Work order: Because the pictures are not wanted, reproduce the rest of the records below exactly as they stand.

Given records Start Marker

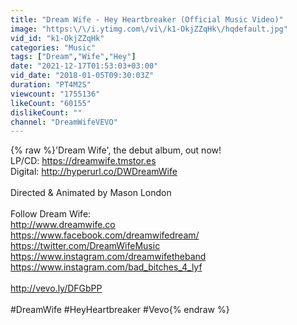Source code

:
 ```yaml
---
title: "Dream Wife - Hey Heartbreaker (Official Music Video)"
image: "https:\/\/i.ytimg.com\/vi\/k1-OkjZZqHk\/hqdefault.jpg"
vid_id: "k1-OkjZZqHk"
categories: "Music"
tags: ["Dream","Wife","Hey"]
date: "2021-12-17T01:53:03+03:00"
vid_date: "2018-01-05T09:30:03Z"
duration: "PT4M2S"
viewcount: "1755136"
likeCount: "60155"
dislikeCount: ""
channel: "DreamWifeVEVO"
---
```

{% raw %}'Dream Wife', the debut album, out now! <br />LP/CD: <a rel="nofollow" target="blank" href="https://dreamwife.tmstor.es">https://dreamwife.tmstor.es</a><br />Digital: <a rel="nofollow" target="blank" href="http://hyperurl.co/DWDreamWife">http://hyperurl.co/DWDreamWife</a><br /><br />Directed &amp; Animated by Mason London<br /><br />Follow Dream Wife:<br /><a rel="nofollow" target="blank" href="http://www.dreamwife.co">http://www.dreamwife.co</a><br /><a rel="nofollow" target="blank" href="https://www.facebook.com/dreamwifedream/">https://www.facebook.com/dreamwifedream/</a><br /><a rel="nofollow" target="blank" href="https://twitter.com/DreamWifeMusic">https://twitter.com/DreamWifeMusic</a><br /><a rel="nofollow" target="blank" href="https://www.instagram.com/dreamwifetheband">https://www.instagram.com/dreamwifetheband</a><br /><a rel="nofollow" target="blank" href="https://www.instagram.com/bad_bitches_4_lyf">https://www.instagram.com/bad_bitches_4_lyf</a><br /><br /><a rel="nofollow" target="blank" href="http://vevo.ly/DFGbPP">http://vevo.ly/DFGbPP</a><br /><br />#DreamWife #HeyHeartbreaker #Vevo{% endraw %}
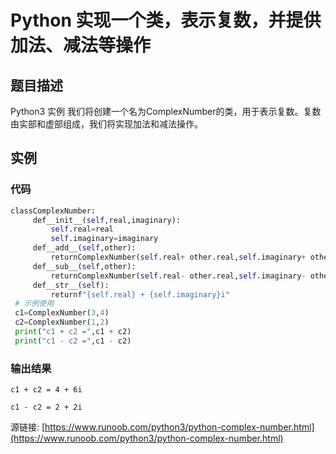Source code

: # Python 实现一个类，表示复数，并提供加法、减法等操作

## 题目描述
Python3 实例
我们将创建一个名为ComplexNumber的类，用于表示复数。复数由实部和虚部组成，我们将实现加法和减法操作。

## 实例
### 代码
```python
classComplexNumber:
     def__init__(self,real,imaginary):
         self.real=real
         self.imaginary=imaginary
     def__add__(self,other):
         returnComplexNumber(self.real+ other.real,self.imaginary+ other.imaginary)
     def__sub__(self,other):
         returnComplexNumber(self.real- other.real,self.imaginary- other.imaginary)
     def__str__(self):
         returnf"{self.real} + {self.imaginary}i"
 # 示例使用
 c1=ComplexNumber(3,4)
 c2=ComplexNumber(1,2)
 print("c1 + c2 =",c1 + c2)
 print("c1 - c2 =",c1 - c2)
```
### 输出结果
```
c1 + c2 = 4 + 6i
c1 - c2 = 2 + 2i
```
源链接: [https://www.runoob.com/python3/python-complex-number.html](https://www.runoob.com/python3/python-complex-number.html)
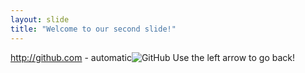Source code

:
```yaml
---
layout: slide
title: "Welcome to our second slide!"
---
```

http://github.com - automatic![GitHub](http://github.com)
Use the left arrow to go back!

Given records End Marker

Response to this exercise:
Source code

:
 ```yaml
---
title: "Dream Wife - Hey Heartbreaker (Official Music Video)"
image: "https:\/\/i.ytimg.com\/vi\/k1-OkjZZqHk\/hqdefault.jpg"
vid_id: "k1-OkjZZqHk"
categories: "Music"
tags: ["Dream","Wife","Hey"]
date: "2021-12-17T01:53:03+03:00"
vid_date: "2018-01-05T09:30:03Z"
duration: "PT4M2S"
viewcount: "1755136"
likeCount: "60155"
dislikeCount: ""
channel: "DreamWifeVEVO"
---
```

{% raw %}'Dream Wife', the debut album, out now! <br />LP/CD: <a rel="nofollow" target="blank" href="https://dreamwife.tmstor.es">https://dreamwife.tmstor.es</a><br />Digital: <a rel="nofollow" target="blank" href="http://hyperurl.co/DWDreamWife">http://hyperurl.co/DWDreamWife</a><br /><br />Directed &amp; Animated by Mason London<br /><br />Follow Dream Wife:<br /><a rel="nofollow" target="blank" href="http://www.dreamwife.co">http://www.dreamwife.co</a><br /><a rel="nofollow" target="blank" href="https://www.facebook.com/dreamwifedream/">https://www.facebook.com/dreamwifedream/</a><br /><a rel="nofollow" target="blank" href="https://twitter.com/DreamWifeMusic">https://twitter.com/DreamWifeMusic</a><br /><a rel="nofollow" target="blank" href="https://www.instagram.com/dreamwifetheband">https://www.instagram.com/dreamwifetheband</a><br /><a rel="nofollow" target="blank" href="https://www.instagram.com/bad_bitches_4_lyf">https://www.instagram.com/bad_bitches_4_lyf</a><br /><br /><a rel="nofollow" target="blank" href="http://vevo.ly/DFGbPP">http://vevo.ly/DFGbPP</a><br /><br />#DreamWife #HeyHeartbreaker #Vevo{% endraw %}
Source code

: # Python 实现一个类，表示复数，并提供加法、减法等操作

## 题目描述
Python3 实例
我们将创建一个名为ComplexNumber的类，用于表示复数。复数由实部和虚部组成，我们将实现加法和减法操作。

## 实例
### 代码
```python
classComplexNumber:
     def__init__(self,real,imaginary):
         self.real=real
         self.imaginary=imaginary
     def__add__(self,other):
         returnComplexNumber(self.real+ other.real,self.imaginary+ other.imaginary)
     def__sub__(self,other):
         returnComplexNumber(self.real- other.real,self.imaginary- other.imaginary)
     def__str__(self):
         returnf"{self.real} + {self.imaginary}i"
 # 示例使用
 c1=ComplexNumber(3,4)
 c2=ComplexNumber(1,2)
 print("c1 + c2 =",c1 + c2)
 print("c1 - c2 =",c1 - c2)
```
### 输出结果
```
c1 + c2 = 4 + 6i
c1 - c2 = 2 + 2i
```
源链接: [https://www.runoob.com/python3/python-complex-number.html](https://www.runoob.com/python3/python-complex-number.html)
Source code

:
```yaml
---
layout: slide
title: "Welcome to our second slide!"
---
```

http://github.com - automatic![GitHub](http://github.com)
Use the left arrow to go back!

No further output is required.